‘American hand’ seen behind HK bill protest

By Zhao Junxi in Hong Kong Source:Global Times Published: 2019/6/17 22:33:40


Hong Kong Special Administrative Region (HKSAR) Chief Executive Carrie Lam announces on June 15, 2019 that the HKSAR government will suspend the amendments to the Fugitive Offenders Ordinance and the Mutual Legal Assistance in Criminal Matters Ordinance until further communication and explanation work is completed.(Photo: Xinhua)

The American hand behind the radical forces in protests against Hong Kong's extradition bill, has launched all-around attacks to obstruct the regional government's legislative process, a Hong Kong alliance convener who supports the bill said. 

The alliance's website has been attacked several times, and investigations showed that most attacks were from the US, Kennedy Wong Ying-ho, convener of Safeguard HK, Support the Surrender of Fugitive Offenders Legislation, told the Global Times on Monday. 

The alliance, with over 1 million members from 360 Hong Kong organizations, launched an online petition to support the bill in April. More than 930,000 Hong Kong residents have signed in support as of press time.

The US was the first foreign country to comment on the bill after the Hong Kong Special Administrative Region (SAR) government submitted it to the Legislative Council, or LegCo, in March. 

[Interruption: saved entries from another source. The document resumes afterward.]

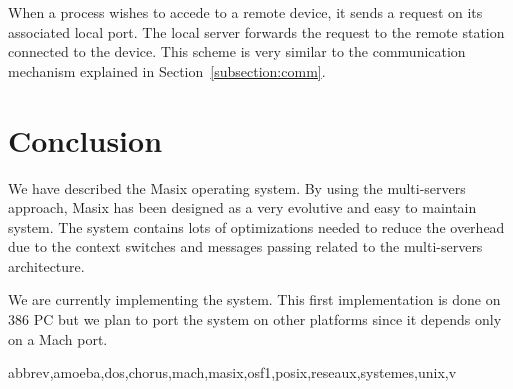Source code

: 	When a process wishes to accede to a remote device, it sends a request
on its associated local port. The local server forwards the request to the
remote station connected to the device. This scheme is very similar to the
communication mechanism explained in Section~\ref {subsection:comm}.

\section {Conclusion}

	We have described the Masix operating system. By using the
multi-servers approach, Masix has been designed as a very evolutive and easy
to maintain system. The system contains lots of optimizations needed to
reduce the overhead due to the context switches and messages passing related
to the multi-servers architecture.

	We are currently implementing the system. This first implementation
is done on 386 PC but we plan to port the system on other platforms since it
depends only on a Mach port.

	 {abbrev,amoeba,dos,chorus,mach,masix,osf1,posix,reseaux,systemes,unix,v}


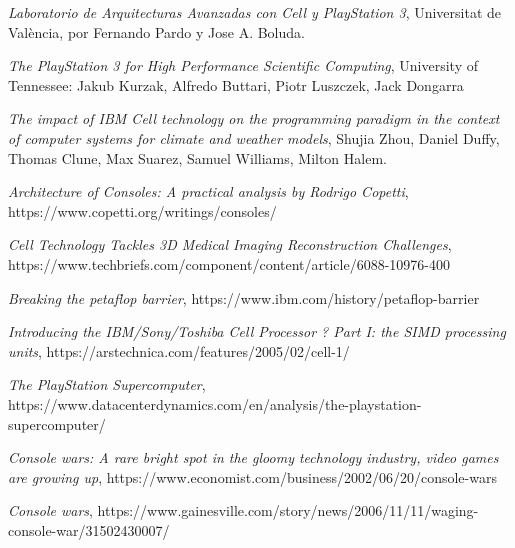 \documentclass[10pt,compsoc]{IEEEtran}
\begin{document}
	
		\begin{thebibliography}{1}
			
			{\it{Laboratorio de Arquitecturas Avanzadas con Cell y PlayStation 3}}, Universitat de València, por Fernando Pardo y Jose A. Boluda.\newline
			
			{\it{The PlayStation 3 for High Performance Scientific Computing}}, University of Tennessee: Jakub Kurzak, Alfredo Buttari, Piotr Luszczek, Jack Dongarra\newline
			
			{\it{The impact of IBM Cell technology on the programming paradigm in the context of computer systems	for climate and weather	models}}, Shujia Zhou, Daniel Duffy, Thomas Clune, Max Suarez, 	Samuel Williams, Milton Halem.\newline
			
			{\it{Architecture of Consoles: A practical analysis by Rodrigo Copetti}}, 
			https://www.copetti.org/writings/consoles/\newline
			
			{\it{Cell Technology Tackles 3D Medical Imaging Reconstruction Challenges}}, https://www.techbriefs.com/component/content/article/6088-10976-400\newline
			
			{\it{Breaking the petaflop barrier}},
			https://www.ibm.com/history/petaflop-barrier\newline
			
			{\it{Introducing the IBM/Sony/Toshiba Cell Processor ? Part I: the SIMD processing units}},
			https://arstechnica.com/features/2005/02/cell-1/\newline
			
			{\it{The PlayStation Supercomputer}}, https://www.datacenterdynamics.com/en/analysis/the-playstation-supercomputer/\newline
	
			{\it{Console wars: A rare bright spot in the gloomy technology industry, video games are growing up}}, 
			https://www.economist.com/business/2002/06/20/console-wars\newline
			

			{\it{Console wars}}, 			
			https://www.gainesville.com/story/news/2006/11/11/waging-console-war/31502430007/\newline
			

\end{thebibliography}
\end{document}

The US State Department expressed "grave concern" over the bill and House Speaker Nancy Pelosi vowed to review Hong Kong's special trading privileges if the bill gets passed. US allies, including Britain, Canada and Australia, followed suit. 

In the latest move, US Secretary of State Mike Pompeo said on Sunday that US President Donald Trump would raise the issue of Hong Kong human rights with Chinese leaders during the G20 summit in Japan this month.

Those moves come as radical opposition figures had gone to the US several times for help against the extradition bill, Wong said.

"Radical Hong Kong forces have spread leaflets everywhere that distort the bill and incite students who did not read the bill to join their protest," Wong, also a member of the National Committee of the Chinese People's Political Consultative Conference (CPPCC), said. 

One such leaflet obtained by Wang said that the bill could lead to unemployment, suppression of religion and cancellation of visa-free policies to other countries. 

However, none of those were actually mentioned in the bill. 

The SAR government has suspended the exercise to amend the Fugitive Offenders Ordinance and Mutual Legal Assistance in Criminal Matters Ordinance, which aims at plugging loopholes in Hong Kong's overall judicial mechanism.

The amendments, which allow Hong Kong to transfer fugitives to Taiwan and the Chinese mainland, were originally scheduled to be discussed at a LegCo meeting on June 12, but were postponed due to riots around the LegCo building last week. 

"Pressure from radical forces did not force the SAR government to suspend deliberations, but rather out of concerns over possible growing confrontation and public safety," Wong noted. 

Wong said the frequent US "concerns" over the bill have nothing to do with concern for Hong Kong, and Americans in Hong Kong are only interested in making money. 

"Only the SAR and central governments really care for Hong Kong, and Hong Kong residents have to identify who are our people and who are outsiders," Wong said. 

Wong believes that the protest will eventually die down, and said he is confident in Hong Kong's future and the SAR government, as the past 30 years have proven that Hong Kong is strong and able of resisting pressure.